**What to produce:** Find the string "данной" in the material. Copy every line that has it.

**Exercise data:**
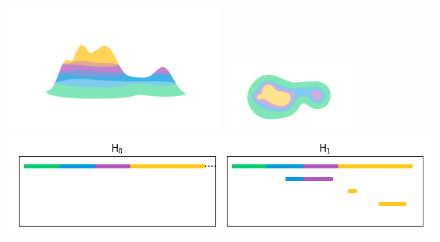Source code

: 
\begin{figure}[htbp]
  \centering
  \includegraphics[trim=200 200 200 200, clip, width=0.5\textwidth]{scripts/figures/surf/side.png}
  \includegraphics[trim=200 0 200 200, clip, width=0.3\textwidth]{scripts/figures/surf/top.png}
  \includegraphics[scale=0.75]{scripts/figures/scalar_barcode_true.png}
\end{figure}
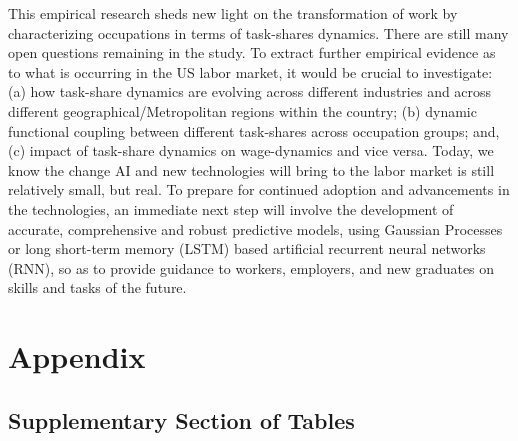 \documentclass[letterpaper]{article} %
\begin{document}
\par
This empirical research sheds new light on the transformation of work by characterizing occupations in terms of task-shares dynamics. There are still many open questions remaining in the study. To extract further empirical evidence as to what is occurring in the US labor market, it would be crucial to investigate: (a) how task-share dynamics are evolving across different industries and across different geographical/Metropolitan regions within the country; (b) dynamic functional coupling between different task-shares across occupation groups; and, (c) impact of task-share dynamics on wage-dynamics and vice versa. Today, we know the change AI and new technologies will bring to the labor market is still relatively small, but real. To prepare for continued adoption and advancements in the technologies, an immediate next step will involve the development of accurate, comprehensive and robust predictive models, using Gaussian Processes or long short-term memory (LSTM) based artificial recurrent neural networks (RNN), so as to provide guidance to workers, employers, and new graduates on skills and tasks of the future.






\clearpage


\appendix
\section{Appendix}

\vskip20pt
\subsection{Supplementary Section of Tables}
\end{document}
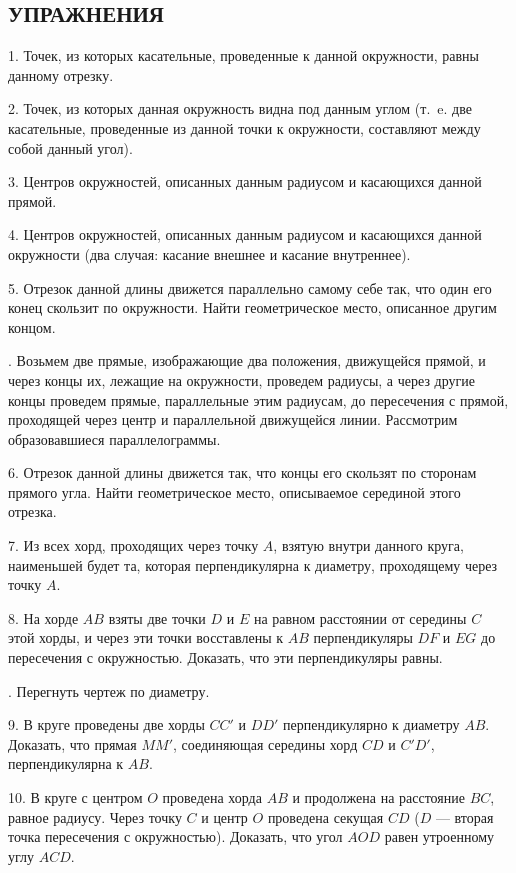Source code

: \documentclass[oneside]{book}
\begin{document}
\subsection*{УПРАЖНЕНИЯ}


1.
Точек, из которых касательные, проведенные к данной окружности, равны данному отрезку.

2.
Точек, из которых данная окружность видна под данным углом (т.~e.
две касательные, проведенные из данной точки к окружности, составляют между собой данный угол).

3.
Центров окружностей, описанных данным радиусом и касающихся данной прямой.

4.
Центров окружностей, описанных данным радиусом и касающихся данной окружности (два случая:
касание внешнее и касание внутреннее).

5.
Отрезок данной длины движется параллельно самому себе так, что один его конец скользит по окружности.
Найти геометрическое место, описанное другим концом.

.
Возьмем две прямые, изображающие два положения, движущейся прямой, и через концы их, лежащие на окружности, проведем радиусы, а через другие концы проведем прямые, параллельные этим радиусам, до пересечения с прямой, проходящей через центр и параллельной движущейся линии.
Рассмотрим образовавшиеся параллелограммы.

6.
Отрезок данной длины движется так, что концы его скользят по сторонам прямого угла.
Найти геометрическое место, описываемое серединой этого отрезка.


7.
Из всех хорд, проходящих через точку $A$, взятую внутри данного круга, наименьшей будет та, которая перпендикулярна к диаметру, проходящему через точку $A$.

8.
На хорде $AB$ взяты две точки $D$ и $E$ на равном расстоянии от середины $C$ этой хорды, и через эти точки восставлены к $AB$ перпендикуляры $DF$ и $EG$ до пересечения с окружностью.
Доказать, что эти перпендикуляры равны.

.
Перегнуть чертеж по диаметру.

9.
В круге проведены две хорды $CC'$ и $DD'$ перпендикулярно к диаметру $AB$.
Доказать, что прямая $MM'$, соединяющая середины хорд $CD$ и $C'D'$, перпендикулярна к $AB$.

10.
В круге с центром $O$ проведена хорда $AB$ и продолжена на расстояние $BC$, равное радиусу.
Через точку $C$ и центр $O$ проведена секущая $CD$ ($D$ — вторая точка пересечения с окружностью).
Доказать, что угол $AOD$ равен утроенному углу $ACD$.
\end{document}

**Problem solution:**
Точек, из которых касательные, проведенные к данной окружности, равны данному отрезку.
две касательные, проведенные из данной точки к окружности, составляют между собой данный угол).
Центров окружностей, описанных данным радиусом и касающихся данной прямой.
Центров окружностей, описанных данным радиусом и касающихся данной окружности (два случая:
Отрезок данной длины движется параллельно самому себе так, что один его конец скользит по окружности.
Отрезок данной длины движется так, что концы его скользят по сторонам прямого угла.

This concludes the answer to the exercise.